The Kings beat the Grizzlies, 111-110, last Thursday.
Memphis guard Courtney Lee made a layup on a play that began with 0.3 seconds remaining, but Sacramento center Ryan Hollins might have tipped the inbound pass, which would have started the clock and led to the game expiring before Lee’s attempt.
Also at issue, even if Hollins didn’t touch the ball, Lee might have held the ball for longer than 0.3 seconds.
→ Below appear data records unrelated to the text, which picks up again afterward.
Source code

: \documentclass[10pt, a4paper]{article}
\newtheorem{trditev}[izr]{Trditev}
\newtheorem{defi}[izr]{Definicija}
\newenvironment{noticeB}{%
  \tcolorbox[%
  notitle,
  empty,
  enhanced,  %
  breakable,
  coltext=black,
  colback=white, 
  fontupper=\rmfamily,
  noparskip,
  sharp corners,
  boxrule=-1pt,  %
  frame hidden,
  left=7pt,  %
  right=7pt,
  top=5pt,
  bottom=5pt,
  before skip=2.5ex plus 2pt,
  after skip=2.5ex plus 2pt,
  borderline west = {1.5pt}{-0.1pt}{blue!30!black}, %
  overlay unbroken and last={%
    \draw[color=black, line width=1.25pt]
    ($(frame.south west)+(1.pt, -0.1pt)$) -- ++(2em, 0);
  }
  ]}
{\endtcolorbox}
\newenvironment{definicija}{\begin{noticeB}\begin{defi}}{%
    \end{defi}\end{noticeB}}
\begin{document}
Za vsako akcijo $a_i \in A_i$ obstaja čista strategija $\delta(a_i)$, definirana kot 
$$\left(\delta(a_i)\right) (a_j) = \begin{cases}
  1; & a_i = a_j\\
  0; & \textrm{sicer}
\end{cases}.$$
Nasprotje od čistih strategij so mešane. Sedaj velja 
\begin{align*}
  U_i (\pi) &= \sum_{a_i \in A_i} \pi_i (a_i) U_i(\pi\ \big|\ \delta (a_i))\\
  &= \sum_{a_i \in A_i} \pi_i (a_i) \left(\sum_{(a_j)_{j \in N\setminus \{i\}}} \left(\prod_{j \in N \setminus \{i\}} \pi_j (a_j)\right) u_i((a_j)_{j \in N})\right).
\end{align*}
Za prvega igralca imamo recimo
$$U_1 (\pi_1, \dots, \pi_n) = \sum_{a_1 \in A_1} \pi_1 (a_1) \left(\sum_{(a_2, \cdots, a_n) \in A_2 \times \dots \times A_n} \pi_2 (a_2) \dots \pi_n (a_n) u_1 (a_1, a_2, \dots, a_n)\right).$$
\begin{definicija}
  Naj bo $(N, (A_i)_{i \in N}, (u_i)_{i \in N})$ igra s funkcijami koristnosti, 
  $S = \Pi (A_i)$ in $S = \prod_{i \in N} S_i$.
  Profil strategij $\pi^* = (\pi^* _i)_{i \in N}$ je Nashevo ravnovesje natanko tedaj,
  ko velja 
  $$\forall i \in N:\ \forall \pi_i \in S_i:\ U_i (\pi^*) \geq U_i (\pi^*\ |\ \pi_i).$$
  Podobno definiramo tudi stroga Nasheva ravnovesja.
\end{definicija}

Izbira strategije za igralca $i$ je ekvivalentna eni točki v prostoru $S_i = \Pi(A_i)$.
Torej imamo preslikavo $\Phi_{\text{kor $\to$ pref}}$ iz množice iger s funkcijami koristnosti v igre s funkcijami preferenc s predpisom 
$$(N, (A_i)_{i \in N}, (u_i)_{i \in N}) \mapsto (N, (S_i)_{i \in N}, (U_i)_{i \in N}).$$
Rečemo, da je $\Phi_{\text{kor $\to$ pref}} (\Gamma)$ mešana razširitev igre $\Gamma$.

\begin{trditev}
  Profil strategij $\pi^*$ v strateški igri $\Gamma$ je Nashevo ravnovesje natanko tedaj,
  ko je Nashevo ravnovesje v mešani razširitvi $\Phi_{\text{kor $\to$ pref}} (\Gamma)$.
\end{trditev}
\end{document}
The National Basketball Association announced today that the Sacramento Kings have protested the team’s 111-110 loss to the Memphis Grizzlies on November 13 at FedExForum. The basis for the Kings’ protest is that Courtney Lee’s game-winning shot should have been disqualified as having been made after time expired. Under the protest procedures in the NBA Constitution, Memphis and Sacramento each will have an opportunity to submit evidence in support of its position and the protest will be decided by December 2.
I’m not sure why it could take so long to get a verdict. The Kings had to submit their protest within 48 hours of the game, and the NBA constitution states:
Upon receipt of a protest, the Commissioner shall at once notify the Member operating the opposing Team in the game protested and require both of said Members within five (5) days to file with him such evidence as he may desire bearing upon the issue. The Commissioner shall decide the question raised within five (5) days after receipt of such evidence.
It seems the league is giving itself an extra week, but if the Kings get the win (and the their $10,000 protest fee – kept by the league if the current ruling is upheld – returned), I don’t think they’ll mind the wait.
But Sacramento could have a tough time here. The play was reviewed and upheld. Unless the NBA finds something went amiss in the review process, rather than just the review result, it’s tough to see the Kings winning their protest.